WHAT NEEDS TO BE DONE → Take the line that contains "name/value for future reference." in the data below and each line after it, through the last, and repeat them unchanged.

(Source texts of formatted documents)
::::

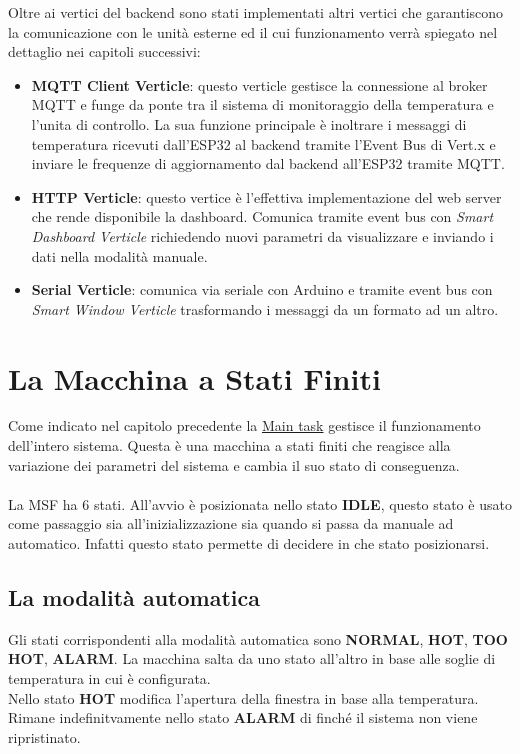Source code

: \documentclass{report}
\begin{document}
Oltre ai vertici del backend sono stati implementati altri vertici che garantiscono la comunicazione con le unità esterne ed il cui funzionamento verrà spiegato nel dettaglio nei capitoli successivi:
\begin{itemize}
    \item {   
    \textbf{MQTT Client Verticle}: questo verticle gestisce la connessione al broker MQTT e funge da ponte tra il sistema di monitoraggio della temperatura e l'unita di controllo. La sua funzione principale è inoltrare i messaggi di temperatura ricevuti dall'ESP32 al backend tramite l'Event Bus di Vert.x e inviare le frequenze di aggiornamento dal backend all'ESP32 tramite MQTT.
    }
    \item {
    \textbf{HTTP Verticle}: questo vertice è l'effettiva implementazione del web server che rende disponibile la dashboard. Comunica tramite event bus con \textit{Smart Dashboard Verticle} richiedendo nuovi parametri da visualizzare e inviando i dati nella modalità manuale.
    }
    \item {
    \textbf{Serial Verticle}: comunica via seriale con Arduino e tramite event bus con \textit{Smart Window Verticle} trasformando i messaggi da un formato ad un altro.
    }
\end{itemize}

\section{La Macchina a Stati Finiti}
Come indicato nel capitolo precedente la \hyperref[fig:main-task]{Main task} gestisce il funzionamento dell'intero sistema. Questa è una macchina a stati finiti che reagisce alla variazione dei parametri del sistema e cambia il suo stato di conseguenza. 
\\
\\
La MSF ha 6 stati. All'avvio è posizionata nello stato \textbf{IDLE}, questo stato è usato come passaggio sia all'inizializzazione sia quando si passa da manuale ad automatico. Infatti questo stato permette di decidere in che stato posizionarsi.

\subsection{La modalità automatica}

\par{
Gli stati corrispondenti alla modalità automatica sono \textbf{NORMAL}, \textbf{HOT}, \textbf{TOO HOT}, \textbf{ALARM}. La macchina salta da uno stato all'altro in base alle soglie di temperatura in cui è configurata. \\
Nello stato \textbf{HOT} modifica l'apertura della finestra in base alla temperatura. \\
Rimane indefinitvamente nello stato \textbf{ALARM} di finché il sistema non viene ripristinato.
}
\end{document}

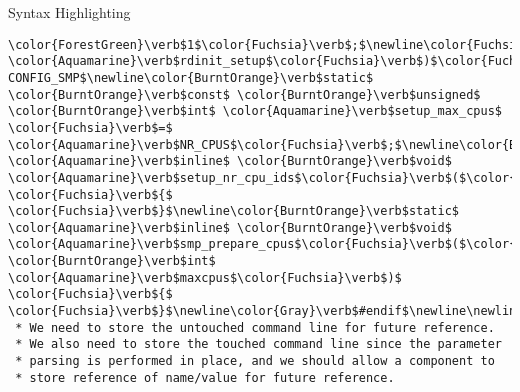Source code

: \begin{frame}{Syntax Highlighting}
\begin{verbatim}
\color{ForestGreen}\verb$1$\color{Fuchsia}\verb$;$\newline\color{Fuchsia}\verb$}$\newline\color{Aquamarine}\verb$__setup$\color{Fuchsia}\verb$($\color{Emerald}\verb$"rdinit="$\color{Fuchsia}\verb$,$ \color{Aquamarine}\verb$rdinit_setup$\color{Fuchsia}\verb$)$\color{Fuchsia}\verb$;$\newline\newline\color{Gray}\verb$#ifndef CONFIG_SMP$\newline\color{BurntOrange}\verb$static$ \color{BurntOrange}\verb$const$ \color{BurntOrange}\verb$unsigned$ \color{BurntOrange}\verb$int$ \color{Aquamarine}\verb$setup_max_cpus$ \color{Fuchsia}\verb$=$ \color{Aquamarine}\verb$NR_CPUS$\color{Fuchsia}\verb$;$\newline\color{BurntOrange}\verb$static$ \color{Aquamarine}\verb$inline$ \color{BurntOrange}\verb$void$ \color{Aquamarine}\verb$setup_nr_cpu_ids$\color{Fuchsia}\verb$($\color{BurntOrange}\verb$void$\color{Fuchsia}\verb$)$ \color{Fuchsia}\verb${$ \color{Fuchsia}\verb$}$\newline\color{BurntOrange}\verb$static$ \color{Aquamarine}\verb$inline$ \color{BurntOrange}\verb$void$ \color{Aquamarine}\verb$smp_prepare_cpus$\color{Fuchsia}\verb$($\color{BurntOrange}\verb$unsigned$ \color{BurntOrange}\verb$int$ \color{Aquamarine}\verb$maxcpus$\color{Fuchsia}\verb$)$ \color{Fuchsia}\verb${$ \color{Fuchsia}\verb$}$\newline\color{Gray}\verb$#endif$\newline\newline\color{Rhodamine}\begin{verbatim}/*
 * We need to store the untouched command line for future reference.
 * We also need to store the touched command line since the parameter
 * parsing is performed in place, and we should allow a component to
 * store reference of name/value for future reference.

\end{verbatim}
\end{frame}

::::

RESULT OF THIS TASK →
 * store reference of name/value for future reference.

\end{verbatim}
\end{frame}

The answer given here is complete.